Teen gets away with using Facebook status as a rock solid alibi
Mikey 6 commentsIt turns out that Facebook has at least one more use - saving your arse from jail.
Nineteen year old Rodney Bradford, arrested on suspicion of commuting 2 crimes, has had his by his Facebook status "Where's my pancakes?"
According to a company that performed the investigation, at the same time the crime took place someone used Rodney's Facebook credentials to login to the social networking site, and that person could only have been Rodney.
Before I continue, let me state that I'm not arguing the teenagers guilt or innocence. I am however stating the absurdness of claiming that Facebook accounts can only be logged in by the account holder.
Lawyers from both sides don't agree with my line of thinking though, and say that this sort of action "implies a level of criminal genius that you would not expect from a young boy like this; he is not Dr. Evil"
Just so there isn't any misunderstanding - a Facebook status update constitutes a rock solid alibi.
There you kids.

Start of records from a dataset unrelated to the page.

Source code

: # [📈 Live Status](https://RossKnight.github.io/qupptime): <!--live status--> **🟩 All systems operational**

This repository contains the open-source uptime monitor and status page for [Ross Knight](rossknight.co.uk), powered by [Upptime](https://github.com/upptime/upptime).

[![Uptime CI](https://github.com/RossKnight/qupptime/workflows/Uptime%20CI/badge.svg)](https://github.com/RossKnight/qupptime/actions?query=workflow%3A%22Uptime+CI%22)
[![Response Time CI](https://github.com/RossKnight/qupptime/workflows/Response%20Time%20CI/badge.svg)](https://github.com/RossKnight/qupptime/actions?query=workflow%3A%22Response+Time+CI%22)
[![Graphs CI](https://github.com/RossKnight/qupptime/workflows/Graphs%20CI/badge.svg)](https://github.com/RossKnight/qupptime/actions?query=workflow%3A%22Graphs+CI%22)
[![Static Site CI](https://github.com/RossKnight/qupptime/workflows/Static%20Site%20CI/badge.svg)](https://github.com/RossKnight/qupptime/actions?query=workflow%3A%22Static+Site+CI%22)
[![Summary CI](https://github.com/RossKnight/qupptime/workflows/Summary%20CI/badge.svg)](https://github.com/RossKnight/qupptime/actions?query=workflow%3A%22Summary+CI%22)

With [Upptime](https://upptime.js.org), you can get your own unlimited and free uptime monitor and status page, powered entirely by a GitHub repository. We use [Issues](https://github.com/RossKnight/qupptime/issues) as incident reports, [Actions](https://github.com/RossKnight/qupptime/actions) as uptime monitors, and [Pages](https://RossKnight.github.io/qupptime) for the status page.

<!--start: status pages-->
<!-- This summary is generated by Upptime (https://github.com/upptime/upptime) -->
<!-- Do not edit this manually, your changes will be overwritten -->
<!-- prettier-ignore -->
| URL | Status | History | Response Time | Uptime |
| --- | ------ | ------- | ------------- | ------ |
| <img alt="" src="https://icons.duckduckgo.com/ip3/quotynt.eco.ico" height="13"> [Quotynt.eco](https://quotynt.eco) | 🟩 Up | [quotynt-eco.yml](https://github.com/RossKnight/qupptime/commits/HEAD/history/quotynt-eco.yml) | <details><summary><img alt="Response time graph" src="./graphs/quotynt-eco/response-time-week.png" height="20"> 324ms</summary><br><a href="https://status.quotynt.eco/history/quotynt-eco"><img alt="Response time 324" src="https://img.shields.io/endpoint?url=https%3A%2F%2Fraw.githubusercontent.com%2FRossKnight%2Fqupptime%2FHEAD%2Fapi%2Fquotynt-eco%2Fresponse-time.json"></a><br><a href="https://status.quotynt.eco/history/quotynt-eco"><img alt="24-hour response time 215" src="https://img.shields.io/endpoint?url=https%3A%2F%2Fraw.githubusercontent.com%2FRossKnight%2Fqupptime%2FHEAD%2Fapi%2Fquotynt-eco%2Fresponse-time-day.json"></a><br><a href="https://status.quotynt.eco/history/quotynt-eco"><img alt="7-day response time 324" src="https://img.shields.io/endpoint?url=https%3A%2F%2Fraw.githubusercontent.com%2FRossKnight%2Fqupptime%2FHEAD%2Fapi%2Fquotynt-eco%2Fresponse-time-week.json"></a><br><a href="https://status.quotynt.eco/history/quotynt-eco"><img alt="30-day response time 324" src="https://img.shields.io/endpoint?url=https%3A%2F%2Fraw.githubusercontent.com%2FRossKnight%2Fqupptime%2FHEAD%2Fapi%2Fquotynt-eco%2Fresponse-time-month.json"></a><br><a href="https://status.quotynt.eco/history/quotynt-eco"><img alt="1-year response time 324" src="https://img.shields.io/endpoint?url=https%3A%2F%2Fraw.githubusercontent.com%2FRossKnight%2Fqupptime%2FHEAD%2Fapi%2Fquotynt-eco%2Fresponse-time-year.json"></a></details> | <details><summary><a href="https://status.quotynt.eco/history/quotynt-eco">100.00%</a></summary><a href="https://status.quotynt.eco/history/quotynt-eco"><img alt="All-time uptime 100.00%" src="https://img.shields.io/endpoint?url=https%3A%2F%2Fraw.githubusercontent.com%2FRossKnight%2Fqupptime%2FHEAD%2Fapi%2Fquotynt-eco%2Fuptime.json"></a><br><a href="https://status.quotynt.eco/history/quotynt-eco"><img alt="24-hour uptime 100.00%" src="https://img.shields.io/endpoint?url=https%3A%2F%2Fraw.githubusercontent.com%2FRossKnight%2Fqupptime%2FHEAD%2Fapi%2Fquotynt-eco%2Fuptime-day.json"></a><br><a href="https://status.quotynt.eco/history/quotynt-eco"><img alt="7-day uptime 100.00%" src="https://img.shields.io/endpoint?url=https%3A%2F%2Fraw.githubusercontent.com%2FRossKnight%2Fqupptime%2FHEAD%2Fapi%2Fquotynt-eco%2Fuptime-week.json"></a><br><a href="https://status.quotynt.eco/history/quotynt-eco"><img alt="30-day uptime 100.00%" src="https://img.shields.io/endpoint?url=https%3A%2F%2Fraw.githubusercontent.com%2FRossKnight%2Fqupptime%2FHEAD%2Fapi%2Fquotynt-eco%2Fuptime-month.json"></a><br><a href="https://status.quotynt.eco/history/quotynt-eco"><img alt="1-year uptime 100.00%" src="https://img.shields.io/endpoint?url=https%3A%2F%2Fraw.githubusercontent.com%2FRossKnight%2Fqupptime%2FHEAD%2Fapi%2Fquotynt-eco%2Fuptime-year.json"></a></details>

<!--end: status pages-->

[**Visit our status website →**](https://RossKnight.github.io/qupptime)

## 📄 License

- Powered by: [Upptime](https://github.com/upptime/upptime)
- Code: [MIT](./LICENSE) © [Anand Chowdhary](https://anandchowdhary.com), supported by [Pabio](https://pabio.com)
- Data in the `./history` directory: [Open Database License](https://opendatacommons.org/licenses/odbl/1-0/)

Creating your alibi is as easy as giving your friend access to you Facebook account and posting a random status update at the time you do the crime. Or if you don't have a real friend, you could remote desktop into your home PC and update your status from the crime scene.
...in response to this comment by aaron. Except that a mobile status update could place you anywhere - even the crime scene. You'd need to make it look like you were at a specific location somewhere else.
Nosaj
Friday 13th November 2009 | 03:46 PMWhy was he "commuting 2 crimes"?
could he have used a computer a the scene of the crime?, if it was on....
I'm hoping they would have done a simple IP trace to see where the computer that did the update was. Though I would agree it isn't all that genius to have someone log on for you, especially from your home computer.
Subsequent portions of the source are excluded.